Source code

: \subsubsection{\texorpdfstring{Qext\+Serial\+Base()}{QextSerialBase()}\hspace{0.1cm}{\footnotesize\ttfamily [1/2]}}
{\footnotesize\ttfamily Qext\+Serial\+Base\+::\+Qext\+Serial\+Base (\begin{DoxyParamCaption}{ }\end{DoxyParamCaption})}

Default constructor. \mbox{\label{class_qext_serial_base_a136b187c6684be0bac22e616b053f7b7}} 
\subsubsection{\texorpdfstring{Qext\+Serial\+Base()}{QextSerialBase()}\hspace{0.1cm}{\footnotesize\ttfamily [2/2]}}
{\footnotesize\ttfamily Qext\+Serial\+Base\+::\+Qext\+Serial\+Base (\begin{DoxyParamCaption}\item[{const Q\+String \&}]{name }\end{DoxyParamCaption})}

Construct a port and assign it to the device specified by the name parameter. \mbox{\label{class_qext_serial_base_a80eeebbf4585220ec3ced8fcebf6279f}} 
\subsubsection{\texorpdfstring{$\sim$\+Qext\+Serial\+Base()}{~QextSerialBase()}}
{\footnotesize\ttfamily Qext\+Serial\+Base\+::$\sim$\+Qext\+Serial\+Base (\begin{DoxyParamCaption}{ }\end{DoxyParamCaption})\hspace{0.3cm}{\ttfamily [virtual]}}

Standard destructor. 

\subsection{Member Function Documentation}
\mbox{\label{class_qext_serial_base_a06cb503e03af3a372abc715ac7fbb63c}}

++++++++

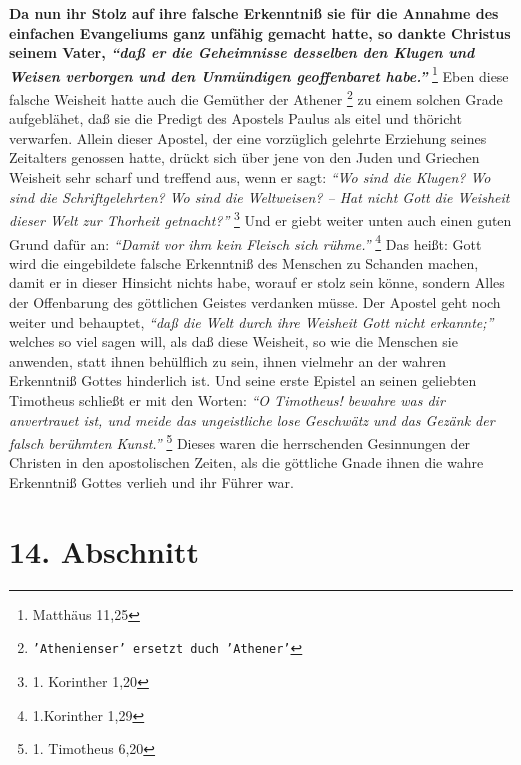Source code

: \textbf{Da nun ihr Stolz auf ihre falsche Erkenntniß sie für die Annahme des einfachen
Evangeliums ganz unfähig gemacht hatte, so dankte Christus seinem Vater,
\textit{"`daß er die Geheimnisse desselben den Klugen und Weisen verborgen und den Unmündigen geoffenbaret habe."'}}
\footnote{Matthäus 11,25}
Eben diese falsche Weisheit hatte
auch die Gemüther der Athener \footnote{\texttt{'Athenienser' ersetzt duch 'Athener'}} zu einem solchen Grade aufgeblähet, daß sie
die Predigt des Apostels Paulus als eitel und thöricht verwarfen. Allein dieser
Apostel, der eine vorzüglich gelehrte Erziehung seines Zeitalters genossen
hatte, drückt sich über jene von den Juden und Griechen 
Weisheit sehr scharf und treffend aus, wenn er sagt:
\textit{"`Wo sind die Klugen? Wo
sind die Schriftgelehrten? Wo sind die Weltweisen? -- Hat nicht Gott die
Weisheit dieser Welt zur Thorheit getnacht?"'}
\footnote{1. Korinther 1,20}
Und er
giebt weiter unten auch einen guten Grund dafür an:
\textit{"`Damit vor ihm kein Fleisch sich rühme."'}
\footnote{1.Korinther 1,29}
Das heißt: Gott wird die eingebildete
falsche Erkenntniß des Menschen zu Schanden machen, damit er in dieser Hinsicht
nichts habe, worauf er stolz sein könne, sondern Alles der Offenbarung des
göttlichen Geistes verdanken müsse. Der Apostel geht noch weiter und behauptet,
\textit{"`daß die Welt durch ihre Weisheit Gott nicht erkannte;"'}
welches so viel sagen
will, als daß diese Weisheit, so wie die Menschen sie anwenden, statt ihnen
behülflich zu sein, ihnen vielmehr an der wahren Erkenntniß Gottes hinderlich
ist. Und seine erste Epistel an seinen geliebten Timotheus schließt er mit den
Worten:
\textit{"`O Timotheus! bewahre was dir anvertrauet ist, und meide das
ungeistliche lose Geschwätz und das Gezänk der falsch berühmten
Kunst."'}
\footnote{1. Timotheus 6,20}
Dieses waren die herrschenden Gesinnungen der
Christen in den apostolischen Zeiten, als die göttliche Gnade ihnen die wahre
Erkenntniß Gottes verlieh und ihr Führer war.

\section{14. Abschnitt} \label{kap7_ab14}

++++++++

What is required:
Set down, exactly as they appear above, all lines from the one that has "sind die Schriftgelehrten?" down to the one that has "Dieses waren die herrschenden Gesinnungen der", including those two and no others.

Expected answer:
sind die Schriftgelehrten? Wo sind die Weltweisen? -- Hat nicht Gott die
Weisheit dieser Welt zur Thorheit getnacht?"'}
\footnote{1. Korinther 1,20}
Und er
giebt weiter unten auch einen guten Grund dafür an:
\textit{"`Damit vor ihm kein Fleisch sich rühme."'}
\footnote{1.Korinther 1,29}
Das heißt: Gott wird die eingebildete
falsche Erkenntniß des Menschen zu Schanden machen, damit er in dieser Hinsicht
nichts habe, worauf er stolz sein könne, sondern Alles der Offenbarung des
göttlichen Geistes verdanken müsse. Der Apostel geht noch weiter und behauptet,
\textit{"`daß die Welt durch ihre Weisheit Gott nicht erkannte;"'}
welches so viel sagen
will, als daß diese Weisheit, so wie die Menschen sie anwenden, statt ihnen
behülflich zu sein, ihnen vielmehr an der wahren Erkenntniß Gottes hinderlich
ist. Und seine erste Epistel an seinen geliebten Timotheus schließt er mit den
Worten:
\textit{"`O Timotheus! bewahre was dir anvertrauet ist, und meide das
ungeistliche lose Geschwätz und das Gezänk der falsch berühmten
Kunst."'}
\footnote{1. Timotheus 6,20}
Dieses waren die herrschenden Gesinnungen der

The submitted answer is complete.